Avec une relève motivée, les méthodes de culture évoluent. Les vignes ne sont pas toutes en pente, mais sur des «balcons» planes et mécanisables. Une vingtaine de domaines viennent de s’engager dans une démarche volontaire, sans label, de réduction des traitements phytosanitaires, encouragé et suivi techniquement sur cinq ans. «Avec l’humidité et nos cépages, les maladies de la vigne sont difficiles à éviter, et «le bio est très compliqué économiquement», plaide Philippe Grisard. Dans le sillage d’un autre mouvement, Défi, 8% du vignoble est en bio ou en biodynamie. La nouvelle génération aura, sans doute, son mot à dire.

Un vin blanc vif et minéral

La Jacquère — la moitié de la production savoyarde — garde une belle vivacité, puis évolue sur des notes miellées et minérales.

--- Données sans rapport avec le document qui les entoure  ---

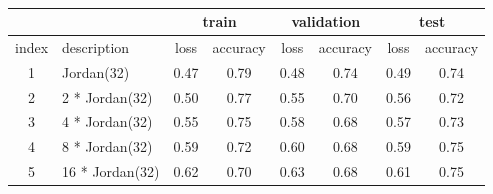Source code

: \documentclass[12pt, a4paper]{article}
\begin{document}
\begin{latin}
\begin{table}[!ht]
    \centering
    \caption{}
    \label{analysing_impact_of_number_of_subnetwork_jordan}
    \begin{tabular}{c|p{3cm}|c|c|c|c|c|c}
        & & \multicolumn{2}{c|}{\cellcolor{teal!30}train} & \multicolumn{2}{c|}{\cellcolor{teal!30}validation} &  \multicolumn{2}{c}{\cellcolor{teal!30}test} \\ \hline
        index & description & loss & accuracy & loss & accuracy & loss & accuracy\\ \hline
        1 & Jordan(32) & 0.47 & 0.79 & 0.48 & 0.74 & 0.49 & 0.74 \\
        2 & 2 * Jordan(32) & 0.50 & 0.77 & 0.55 & 0.70 & 0.56 & 0.72 \\ \hline
        3 & 4 * Jordan(32) & 0.55 & 0.75 & 0.58 & 0.68 & 0.57 & 0.73 \\ \hline
        4 & 8 * Jordan(32) & 0.59 & 0.72 & 0.60 & 0.68 & 0.59 & 0.75 \\ \hline
        5 & 16 * Jordan(32) & 0.62 & 0.70 & 0.63 & 0.68 & 0.61 & 0.75 \\ \hline
     \end{tabular}
\end{table}
\end{latin}
\end{document}
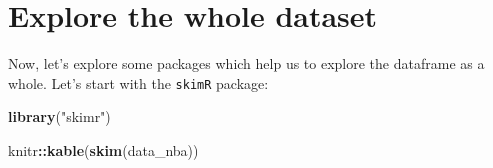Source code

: \documentclass[
]{book}
\newenvironment{Shaded}{\begin{snugshade}}{\end{snugshade}}
\newcommand{\FunctionTok}[1]{\textcolor[rgb]{0.13,0.29,0.53}{\textbf{#1}}}
\newcommand{\NormalTok}[1]{#1}
\newcommand{\SpecialCharTok}[1]{\textcolor[rgb]{0.81,0.36,0.00}{\textbf{#1}}}
\newcommand{\StringTok}[1]{\textcolor[rgb]{0.31,0.60,0.02}{#1}}
\begin{document}
\hypertarget{explore-the-whole-dataset}{%
\section{Explore the whole dataset}\label{explore-the-whole-dataset}}

Now, let's explore some packages which help us to explore the dataframe as a whole.
Let's start with the \texttt{skimR} package:

\begin{Shaded}
\begin{Highlighting}[]
\FunctionTok{library}\NormalTok{(}\StringTok{"skimr"}\NormalTok{)}

\NormalTok{knitr}\SpecialCharTok{::}\FunctionTok{kable}\NormalTok{(}\FunctionTok{skim}\NormalTok{(data\_nba))}
\end{Highlighting}
\end{Shaded}
\end{document}
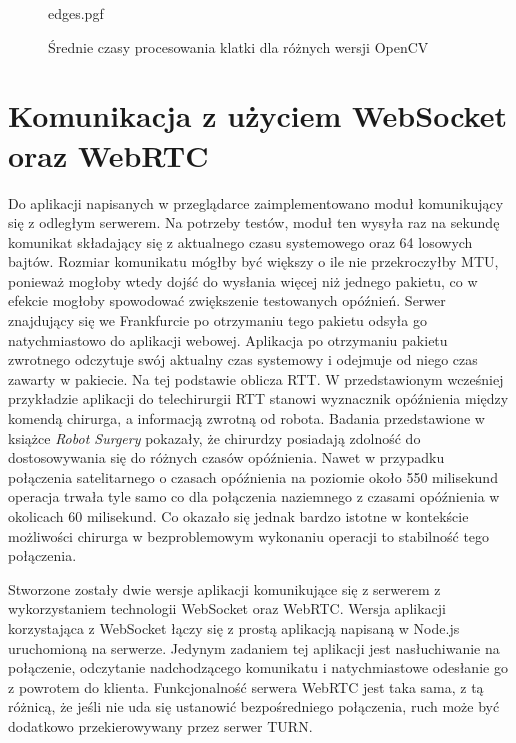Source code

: \documentclass[language=polish,type=master]{aghmodern}
\begin{document}
\begin{figure}[H]
    \centering
    {edges.pgf}
    \caption{Średnie czasy procesowania klatki dla różnych wersji OpenCV}
    \label{fig:edges}
\end{figure}

\section{Komunikacja z użyciem WebSocket oraz WebRTC}
Do aplikacji napisanych w przeglądarce zaimplementowano moduł komunikujący się z odległym serwerem.
Na potrzeby testów, moduł ten wysyła raz na sekundę komunikat składający się z aktualnego czasu systemowego oraz 64 losowych bajtów.
Rozmiar komunikatu mógłby być większy o ile nie przekroczyłby MTU\footnotemark{}, ponieważ mogłoby wtedy dojść do wysłania więcej niż jednego pakietu, co w efekcie mogłoby spowodować zwiększenie testowanych opóźnień.
Serwer znajdujący się we Frankfurcie po otrzymaniu tego pakietu odsyła go natychmiastowo do aplikacji webowej.
Aplikacja po otrzymaniu pakietu zwrotnego odczytuje swój aktualny czas systemowy i odejmuje od niego czas zawarty w pakiecie.
Na tej podstawie oblicza RTT\footnotemark{}.
W przedstawionym wcześniej przykładzie aplikacji do telechirurgii RTT stanowi wyznacznik opóźnienia między komendą chirurga, a informacją zwrotną od robota.
Badania przedstawione w książce \emph{Robot Surgery} \cite{telesurgery} pokazały, że chirurdzy posiadają zdolność do dostosowywania się do różnych czasów opóźnienia.
Nawet w przypadku połączenia satelitarnego o czasach opóźnienia na poziomie około 550 milisekund operacja trwała tyle samo co dla połączenia naziemnego z czasami opóźnienia w okolicach 60 milisekund.
Co okazało się jednak bardzo istotne w kontekście możliwości chirurga w bezproblemowym wykonaniu operacji to stabilność tego połączenia.

Stworzone zostały dwie wersje aplikacji komunikujące się z serwerem z wykorzystaniem technologii WebSocket oraz WebRTC.
Wersja aplikacji korzystająca z WebSocket łączy się z prostą aplikacją napisaną w Node.js\footnotemark{} uruchomioną na serwerze.
Jedynym zadaniem tej aplikacji jest nasłuchiwanie na połączenie, odczytanie nadchodzącego komunikatu i natychmiastowe odesłanie go z powrotem do klienta.
Funkcjonalność serwera WebRTC jest taka sama, z tą różnicą, że jeśli nie uda się ustanowić bezpośredniego połączenia, ruch może być dodatkowo przekierowywany przez serwer TURN.
\end{document}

Elle donne un  vin plus tendu, plus âpre que le chasselas… suisse, ou même savoyard de Ripaille, Marin et Crépy, et ses (tendres) accents lémaniques.

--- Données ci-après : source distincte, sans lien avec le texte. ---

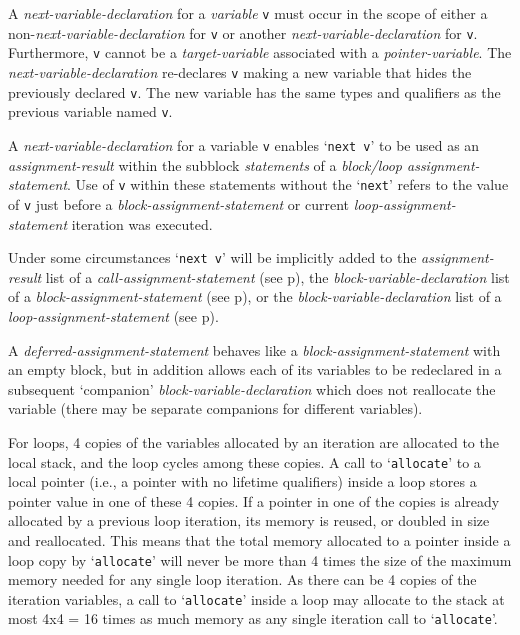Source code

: \documentclass[12pt]{article}
\newcommand{\pagref}[1]{p\pageref{#1}}
\begin{document}
A {\em next-variable-declaration} for a {\em variable} {\tt v}
must occur in the scope of either a non-{\em next-variable-declaration}
for {\tt v} or another {\em next-variable-declaration} for {\tt v}.
Furthermore, {\tt v} cannot be a {\em target-variable} associated
with a {\em pointer-variable}.
The {\em next-variable-declaration} re-declares {\tt v} making a new
variable that hides the previously declared {\tt v}.  The new variable
has the same types and qualifiers as the previous variable named {\tt v}.

A {\em next-variable-declaration} for a variable {\tt v} enables
`{\tt next v}' to be used as an {\em assignment-result} within the subblock
{\em statements} of a {\em block/loop assignment-statement}.  Use of
{\tt v} within these statements without the `{\tt next}'
refers to the value of {\tt v} just
before a {\em block-assignment-statement} or current
{\em loop-assignment-statement} iteration was executed.

Under some circumstances `{\tt next v}' will
be implicitly added to the {\em assignment-result}
list of a {\em call-assignment-statement} (see \pagref{CALL-NEXT-PROMOTION}),
the {\em block-variable-declaration} list
of a {\em block-assignment-statement} (see \pagref{BLOCK-NEXT-PROMOTION}),
or the {\em block-variable-declaration} list of a
{\em loop-assignment-statement} (see \pagref{LOOP-NEXT-PROMOTION}).

A {\em deferred-assignment-statement}
behaves like a {\em block-assignment-statement} with an empty block,
but in addition allows each of its variables to be redeclared in a subsequent
`companion' {\em block-variable-declaration} which does not
reallocate the variable (there may be separate companions for different
variables).

For loops\label{LOOP-ALLOCATION},
4 copies of the variables allocated by an iteration
are allocated to the local stack,
and the loop cycles among these copies.
A call to `{\tt allocate}' to a local pointer (i.e., a pointer with no
lifetime qualifiers) inside a loop stores a pointer value in
one of these 4 copies.  If a pointer in one of the copies is already
allocated by a previous loop iteration, its memory is reused, or
doubled in size and reallocated.  This means that the total memory allocated
to a pointer inside a loop copy by `{\tt allocate}' will never be more than
4 times the size of the maximum memory needed for any single loop
iteration.  As there can be 4 copies of the iteration variables,
a call to `{\tt allocate}' inside a loop
may allocate to the stack at most 4x4 = 16 times as much
memory as any single iteration call to `{\tt allocate}'.
\end{document}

Dans ce contexte, on a bien aimé, les Jacquères du Domaine de l’Idylle, de la famille Tiollier (2016 et vieilles vignes 2015), un frais vin de Savoie 2015 du Domaine Vendange (le bien nommé), le Chignin 2016 d’André et Michel Quenard, La Sasson 2016, l’Apremont d’Adrien Vaucher, la Perle des Dames 2016 de Jean-François Maréchal, l’ambitieuse cuvée Vieilles Vignes 2016, de la coopérative Le Vigneron Savoyard,  et le classique Jongieux 2014 du Domaine Dupasquier, à la fois florale (chèvrefeuille, jasmin) et miellée, déjà marquée par une évolution positive. Et les cuvées d’un jeune domaine, de Jérémy Dupraz (en photo ci-contre) à Apremont, majoritairement cultivé en lyre, la «simple» Le Moulin 2015, puis Les Terres Blanches 2014, aromatique et végétale, et la Phoenix 2015, qui tire son gras et sa puissance de sa vinification durant 18 mois dans œuf en béton, des vins vendus entre 7 et 30 euros.

Ces vins savoyards sont aussi introuvables en Suisse qu’un Dézaley ou un Calamin en Savoie… On peut être voisins et s’ignorer superbement. Alors que des centaines de famille de vignerons de Savoie et de la Vallée d’Aoste sont venus s’installer aux 15ème et 16ème siècles, pour repeupler Lavaux et La Côte à la suite d’épidémie, notamment de peste, comme le montrent deux ouvrages, l’un de Jean-Pierre Bastian, «Une immigration alpine à Lavaux» (Bibliothèque historique vaudoise), et le tout récent «La vite in val d’Ossola» (Silvana Editoriale).    

Reportage paru dans Hôtellerie & Gastronomie Hebdo, le 16 août 2017.